Testing and validating the operationalization of sound conceptual models is a necessary first step in assessing its reproducibility and reliability in diverse populations for cross country comparisons to be made possible overtime. Hence, to further the confidence in the validity of the SHARE metric, this paper assesses, among the survivors, the prospective association of the frailty criteria, as operationalized in SHARE, on incident mobility, BADL and IADL disability, and on worsening mobility, disability and morbidity over a 2-year follow-up in community dwelling women and men aged 60 and older taking part in the SHARE survey.


Data source and sample

Data are derived from (SHARE, release 2.4.0) 11 countries of the European Union (Austria, Belgium, Denmark, France, Germany, Greece, Italy, The Netherlands, Spain, Sweden, and Switzerland) that participated in the 2004 and 2006 wave of SHARE. Representative samples of non-institutionalized population aged 50 years and older [26] were drawn from national or regional population based registries using simple or multistage probably sampling techniques, depending upon the institutional framework of each country. Data for wave1 were collected in 2004 and followed up in 2006 for wave2 using computer-assisted personal interview technique (CAPI) by trained interviewers. Mean response rates were 62%. Detailed description of the SHARE Methodology is documented on the SHARE website [27].

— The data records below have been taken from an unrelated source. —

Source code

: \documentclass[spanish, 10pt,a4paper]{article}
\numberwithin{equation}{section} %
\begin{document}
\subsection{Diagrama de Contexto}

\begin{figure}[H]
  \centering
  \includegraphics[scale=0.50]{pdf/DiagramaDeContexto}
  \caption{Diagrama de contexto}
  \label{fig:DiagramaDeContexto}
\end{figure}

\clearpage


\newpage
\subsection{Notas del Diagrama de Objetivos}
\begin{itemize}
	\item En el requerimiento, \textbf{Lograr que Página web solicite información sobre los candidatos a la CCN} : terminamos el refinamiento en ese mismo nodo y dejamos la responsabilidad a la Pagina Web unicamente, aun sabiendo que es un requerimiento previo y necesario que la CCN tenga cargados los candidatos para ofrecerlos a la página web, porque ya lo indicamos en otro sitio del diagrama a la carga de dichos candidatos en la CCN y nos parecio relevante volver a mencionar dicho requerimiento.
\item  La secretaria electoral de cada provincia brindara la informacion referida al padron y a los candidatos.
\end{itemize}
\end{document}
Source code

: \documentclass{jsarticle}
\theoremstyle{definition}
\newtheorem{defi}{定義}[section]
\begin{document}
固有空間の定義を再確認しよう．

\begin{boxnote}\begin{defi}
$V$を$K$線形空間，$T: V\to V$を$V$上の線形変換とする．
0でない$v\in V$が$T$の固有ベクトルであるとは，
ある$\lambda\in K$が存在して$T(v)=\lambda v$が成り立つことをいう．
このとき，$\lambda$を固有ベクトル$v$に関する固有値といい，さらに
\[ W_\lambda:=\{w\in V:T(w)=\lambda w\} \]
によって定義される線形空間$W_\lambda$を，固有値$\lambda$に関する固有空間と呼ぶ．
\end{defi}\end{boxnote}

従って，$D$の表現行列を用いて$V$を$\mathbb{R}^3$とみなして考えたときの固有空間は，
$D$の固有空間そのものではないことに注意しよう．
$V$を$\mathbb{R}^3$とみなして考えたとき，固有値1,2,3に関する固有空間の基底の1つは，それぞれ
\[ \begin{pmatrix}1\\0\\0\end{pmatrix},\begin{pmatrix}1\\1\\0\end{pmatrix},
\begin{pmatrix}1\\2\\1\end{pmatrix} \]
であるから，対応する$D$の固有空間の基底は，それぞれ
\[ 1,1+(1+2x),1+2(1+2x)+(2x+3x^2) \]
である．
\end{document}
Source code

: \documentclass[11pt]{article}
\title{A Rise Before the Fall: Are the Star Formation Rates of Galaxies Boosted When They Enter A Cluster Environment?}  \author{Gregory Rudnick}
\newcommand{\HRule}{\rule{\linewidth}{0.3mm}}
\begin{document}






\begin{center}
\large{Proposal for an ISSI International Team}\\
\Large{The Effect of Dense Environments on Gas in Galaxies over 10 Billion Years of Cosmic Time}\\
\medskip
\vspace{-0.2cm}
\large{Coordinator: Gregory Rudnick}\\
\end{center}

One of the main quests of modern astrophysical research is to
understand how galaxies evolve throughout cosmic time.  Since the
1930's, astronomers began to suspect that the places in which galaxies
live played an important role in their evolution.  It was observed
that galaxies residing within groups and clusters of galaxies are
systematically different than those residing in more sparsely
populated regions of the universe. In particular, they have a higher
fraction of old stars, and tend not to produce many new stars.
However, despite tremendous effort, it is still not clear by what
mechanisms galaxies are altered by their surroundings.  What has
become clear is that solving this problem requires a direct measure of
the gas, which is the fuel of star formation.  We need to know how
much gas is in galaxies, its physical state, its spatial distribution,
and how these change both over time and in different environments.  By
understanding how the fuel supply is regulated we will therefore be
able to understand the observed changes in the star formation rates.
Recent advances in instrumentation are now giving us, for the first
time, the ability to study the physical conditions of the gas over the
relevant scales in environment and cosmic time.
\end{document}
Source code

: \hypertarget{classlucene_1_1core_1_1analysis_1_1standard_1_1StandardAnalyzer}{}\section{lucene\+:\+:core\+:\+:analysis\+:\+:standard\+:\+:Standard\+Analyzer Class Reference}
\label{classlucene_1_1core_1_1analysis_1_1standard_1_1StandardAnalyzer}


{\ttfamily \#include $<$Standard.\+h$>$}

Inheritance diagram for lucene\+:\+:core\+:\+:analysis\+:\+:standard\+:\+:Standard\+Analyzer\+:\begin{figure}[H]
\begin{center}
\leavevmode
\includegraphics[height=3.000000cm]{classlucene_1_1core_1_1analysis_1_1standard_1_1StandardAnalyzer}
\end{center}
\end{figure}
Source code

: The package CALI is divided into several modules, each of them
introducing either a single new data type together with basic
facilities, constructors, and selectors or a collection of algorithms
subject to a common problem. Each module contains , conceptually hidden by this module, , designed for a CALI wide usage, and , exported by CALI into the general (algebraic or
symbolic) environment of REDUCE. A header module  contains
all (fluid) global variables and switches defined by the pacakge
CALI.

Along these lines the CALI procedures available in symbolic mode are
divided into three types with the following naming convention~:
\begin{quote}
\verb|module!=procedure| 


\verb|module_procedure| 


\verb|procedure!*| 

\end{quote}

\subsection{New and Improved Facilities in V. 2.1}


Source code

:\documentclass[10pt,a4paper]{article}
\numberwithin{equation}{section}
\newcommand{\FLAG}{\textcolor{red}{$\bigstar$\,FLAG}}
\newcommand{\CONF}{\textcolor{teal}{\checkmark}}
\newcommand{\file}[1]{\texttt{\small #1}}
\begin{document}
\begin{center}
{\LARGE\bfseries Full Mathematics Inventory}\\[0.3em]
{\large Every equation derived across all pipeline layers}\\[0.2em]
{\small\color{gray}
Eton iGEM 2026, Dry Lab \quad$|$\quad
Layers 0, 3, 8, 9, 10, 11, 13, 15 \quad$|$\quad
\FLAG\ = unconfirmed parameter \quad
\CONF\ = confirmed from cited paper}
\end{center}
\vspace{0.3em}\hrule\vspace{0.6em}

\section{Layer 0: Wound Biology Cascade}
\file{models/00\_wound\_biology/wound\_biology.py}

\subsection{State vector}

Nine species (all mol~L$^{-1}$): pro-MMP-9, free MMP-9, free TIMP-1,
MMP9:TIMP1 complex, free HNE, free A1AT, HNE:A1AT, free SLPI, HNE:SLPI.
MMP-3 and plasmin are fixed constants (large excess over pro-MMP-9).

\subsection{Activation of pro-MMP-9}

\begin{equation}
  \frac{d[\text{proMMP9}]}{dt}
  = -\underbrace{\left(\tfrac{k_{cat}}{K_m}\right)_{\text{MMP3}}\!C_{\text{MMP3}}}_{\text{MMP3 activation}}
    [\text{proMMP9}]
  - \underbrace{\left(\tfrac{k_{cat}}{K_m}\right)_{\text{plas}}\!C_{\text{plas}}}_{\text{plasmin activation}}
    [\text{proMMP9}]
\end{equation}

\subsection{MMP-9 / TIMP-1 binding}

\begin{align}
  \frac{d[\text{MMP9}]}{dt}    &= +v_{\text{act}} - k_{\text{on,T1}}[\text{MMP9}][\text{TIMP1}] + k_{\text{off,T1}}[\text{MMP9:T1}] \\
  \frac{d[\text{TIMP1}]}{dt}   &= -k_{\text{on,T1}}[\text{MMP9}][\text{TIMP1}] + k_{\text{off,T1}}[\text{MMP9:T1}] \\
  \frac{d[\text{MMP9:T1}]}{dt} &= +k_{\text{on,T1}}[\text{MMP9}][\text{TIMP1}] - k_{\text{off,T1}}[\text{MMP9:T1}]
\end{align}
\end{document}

The study eligibility criteria was set up to include all individuals who had participated in both the baseline interview and consented to follow up; born prior to 1945; and reported to be living at home at the time of the interview in 2004. Of the 18, 105 non-institutionalized individuals aged 60+ who participated in 2004, 539 were reported deceased, 5,966 were lost to follow up, and 585 refused further participation in 2006, resulting in a study sample of 11,015 individuals.

Frailty definition

Frailty was operationalized using variables in SHARE [24] that approximated those used in the original CHS defining the frailty phenotype construct. Muscle weakness was measured using a dynamometer, using the highest of 4-measurement readings (2 from each hand) of handgrip strength after adjusting for gender and body mass index cutoffs as specified by L. Fried [1]. Exhaustion criterion was met if the participant answered “yes” to the self-reported question: “In the last month have you had too little energy to do things you wanted to do?”. Unintentional weight loss was operationalized using 2 questions in SHARE: 1) “What has your appetite been like?” and/or 2) “So have you been eating more or less?”. Participants scored positive for the criterion if they answered either “Diminution in desire for food” in response to the first question, or “Less” in response to the second question. Slowness was operationalized using two questions: “Because of health problems, do you have difficulty walking 100 m, or climbing one flight of stairs without resting?”. Criterion was met if participants answered positive to either of the two questions. Low physical activity was operationalized using the question “How often do you engage in activities that require a low or moderate level of energy such as gardening, cleaning the car or going for a walk?”. Participants scored positive for the criterion if responded “One to three times a month, hardly ever, or never”. Subjects were considered frail if they met three or more of these criteria; prefrail if they fulfilled one or two criteria; and not frail if they met none.

Outcome measures

Seven outcomes were examined to assess the robustness of the SHARE-operationalized frailty criteria in predicting adverse health in the SHARE sample. A 2-year incidence and a 2-year propensity for “worsening” were computed for each of 3 dimensions of functional disability (mobility, IADL and BADL) as well as a 2-year worsening of morbidity.

Functional disability

Mobility disability was defined by self-report of difficulty in any one of the 8 upper and lower extremity mobility function tasks on the Rosow - Breslau scale [28]: sitting for 2 hrs; getting up from a chair; climbing several flights of stairs without resting; climbing 1 flight of stairs without resting; stooping or kneeling; reaching or extending arms above shoulder; pulling/pushing large objects, and lifting objects of 5 kg. IADL disability was defined by self-report of difficulty in any one of the 7 IADL tasks on the Lawton-Brody scale [29]: using a map; preparing a hot meal; shopping for groceries; using a telephone; taking medications; doing work around the house; and managing money and paying bills. BADL disability was defined by self-report of difficulty in any one of the 5 BADL tasks on the Katz ADL scale [30]: dressing; bathing; getting in and out of bed; toileting; and eating and/or cutting up food. In each of these three dimensions, participants were asked: “Please tell me whether you have any difficulty doing each of the everyday activities on the card?”. Difficulties that were anticipated to last less than 3 months were excluded.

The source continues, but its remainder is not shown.